• USD is higher on better unemployment figures

• GBP tumbles on bearish outlook 

• Commodity Currencies higher on strong data

USD – The dollar strengthened against the Japanese yen and pushed higher against the euro after the release of better than expected unemployment figures. U.S. data showed that initial claims for state unemployment benefits dropped 27,000 to a seasonally adjusted 341,000. Some economists had expected to see claims drop to only 360,000. Analysts and traders have turned their attention to the G-20 meeting, which gets under way in Moscow today for further insight into the currency wars and the dollars role. The G-20 will most likely further try to assuage the currency debate, by reiterating the need for central banks to focus on market driven flexibility as central banks continue to use rhetoric to drive their currencies lower. In addition to this topic delegates will discuss the overall global economic outlook, implementation of the G-20 Framework agreement for sustainable and balanced growth and further implementation of financial regulation reforms.

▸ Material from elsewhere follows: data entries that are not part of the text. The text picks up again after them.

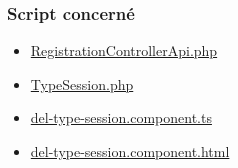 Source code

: \subsubsection{Script concerné}
	\begin{itemize}
		\item \href{https://github.com/victorsmits/Aquabike/blob/master/backend/src/Controller/API/RegistrationControllerApi.php}{RegistrationControllerApi.php}
		\item \href{https://github.com/victorsmits/Aquabike/blob/master/backend/src/Entity/TypeSession.php}{TypeSession.php}
		\item \href{https://github.com/victorsmits/Aquabike/blob/master/frontend/src/app/type-session/del-type-session.component.ts}{del-type-session.component.ts}
		\item \href{https://github.com/victorsmits/Aquabike/blob/master/frontend/src/app/type-session/del-type-session.component.html}{del-type-session.component.html}
	\end{itemize}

EUR – The euro weakened on stronger data out of the U.S. and the further focus on currency rhetoric. European Central Bank Vice President, Vitor Constancio appeared at a European Union event and stated that policymakers must be careful not to ratchet up rhetoric about "currency wars,” which could lead to a worse situation. He went on to say that, “the euro has been volatile ... so the situation is what it is. We look at the exchange rate because it has an impact on the inflation rate that we are analyzing all the time." Contradictory remarks from officials from G-7 officials about a G-7 statement designed to cool international currency tensions have fueled more market volatility. Also weighing on the single currency was the ECB’s release of the latest set of figures from the survey of professional forecasters, which showed that analysts are calling for lower inflation. The 56 analysts surveyed now see next year's inflation at 1.8 percent, down slightly from November's 1.9 percent forecast. Look for the euro to remain pressured on the heels of the lower inflation forecast coupled with the market starting to focus on a potential rate cut from the ECB. With deposit rates currently at zero, the move would take rates into negative territory, ultimately, giving banks incentives to lend rather than sit on their money.

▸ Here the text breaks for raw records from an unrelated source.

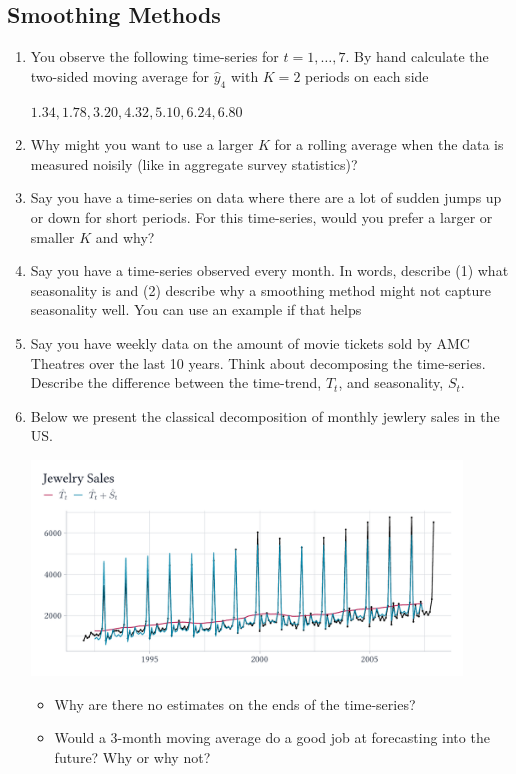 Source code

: \documentclass[12pt]{article}
\begin{document}
\subsection*{Smoothing Methods}
\begin{enumerate}
  \item You observe the following time-series for $t = 1, \dots, 7$. By hand calculate the two-sided moving average for $\hat{y}_4$ with $K = 2$ periods on each side
  
  $1.34, 1.78, 3.20, 4.32, 5.10, 6.24, 6.80$

  \item Why might you want to use a larger $K$ for a rolling average when the data is measured noisily (like in aggregate survey statistics)?
  
  \item Say you have a time-series on data where there are a lot of sudden jumps up or down for short periods. For this time-series, would you prefer a larger or smaller $K$ and why?
  
  \item Say you have a time-series observed every month. In words, describe (1) what seasonality is and (2) describe why a smoothing method might not capture seasonality well. You can use an example if that helps
  
  \item Say you have weekly data on the amount of movie tickets sold by AMC Theatres over the last 10 years. Think about decomposing the time-series. Describe the difference between the time-trend, $T_t$, and seasonality, $S_t$. 
  
  \item Below we present the classical decomposition of monthly jewlery sales in the US.
  \begin{center}
    \includegraphics[width = 0.9\textwidth]{figures/jewelry_decomposition.pdf}
  \end{center}
  \begin{itemize}
    \item Why are there no estimates on the ends of the time-series?
    
    \item Would a 3-month moving average do a good job at forecasting into the future? Why or why not?
  \end{itemize}
\end{enumerate}
\end{document}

GBP – Sterling hit a six-month low against the dollar after the central bank forecasted higher inflation and weak growth. The BOE stated yesterday that inflation will remain above its 2 percent target until early 2016, hurting households' ability to spend and pressuring the struggling economy. The central bank, however, also stressed a domestic economic recovery was in sight and that it was unclear how much more monetary easing would help the economy. BOE Governor King suggested yesterday that the central bank would be happy to see a weaker pound. He stressed the importance to "find ways of boosting overseas demand for our products in order to bring about the rebalancing that the UK economy needs to see." With mixed messages coming from the BOE in regards to the status of the economy and uncertainty over further monetary easing, look for sterling’s outlook to remain bearish.

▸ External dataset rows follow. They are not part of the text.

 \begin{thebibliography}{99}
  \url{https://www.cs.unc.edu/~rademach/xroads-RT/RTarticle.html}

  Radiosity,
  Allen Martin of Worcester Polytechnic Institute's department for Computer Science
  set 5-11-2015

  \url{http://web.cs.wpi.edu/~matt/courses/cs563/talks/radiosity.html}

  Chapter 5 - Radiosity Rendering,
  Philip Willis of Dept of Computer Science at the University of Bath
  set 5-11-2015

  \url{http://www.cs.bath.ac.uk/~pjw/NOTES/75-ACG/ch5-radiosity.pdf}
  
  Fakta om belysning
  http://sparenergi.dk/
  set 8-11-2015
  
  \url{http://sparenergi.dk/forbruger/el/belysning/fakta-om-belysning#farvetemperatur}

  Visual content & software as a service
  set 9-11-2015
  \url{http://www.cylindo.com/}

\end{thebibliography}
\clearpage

JPY – The Japanese yen strengthened overnight and then gave up some of its gains after the release of disappointing GDP figures. GDP released weaker than expected, showing that the economy contracted to a negative 0.4 percent annualized or a negative 0.1 percent on a quarterly basis, versus expectations for a rise of 0.4 percent and a rise of 0.1 percent respectively. The weakness in GDP came in part due to lower net exports, which are expected to have improved this year on yen depreciation. With weakness, however, in capital investments, private demand and inventories, along with BOJ’s decision to leave rates on hold, look for Japan’s economy to continue to struggle to pull itself out of stagnant to negative growth. Analysts, however, will turn their attention to April when the new Governor and two deputy governors will be in place for further direction into the yen. Kazumasa Iwata, a prominent candidate stated that USD/JPY between 90 and 100 would be a return to equilibrium.

Commodity Currencies – The Canadian dollar is little changed against the greenback and stronger against its European counterparts. Pressuring USD/CAD continues to be the lower trend on the spread between Brent and Western Canadian crude, having peaked in December at $65 and now trading at $44. With little economic data out today, look for the loonie to hold close to current levels. The Aussie dollar held on to its gains, while the kiwi pushed higher against the dollar. The push higher came after the release of upbeat domestic data highlighted expanded manufacturing activity and strong consumer confidence, rising to a near three-year peak. The BNZ’s seasonally adjusted performance of manufacturing index (PMI) rose to 55.2 from 50.4 in December. Consumer confidence rose 2.7 points to 121 this month, with the biggest pick up being in the survey of people’s perceptions of the broader economy over the next five years, which rose 8 points to 29. With the New Zealand economy outperforming many other struggling economies worldwide, look for the kiwi to remain well supported and push higher. The market will look towards tomorrow’s retail sales figures to potentially push the kiwi even higher.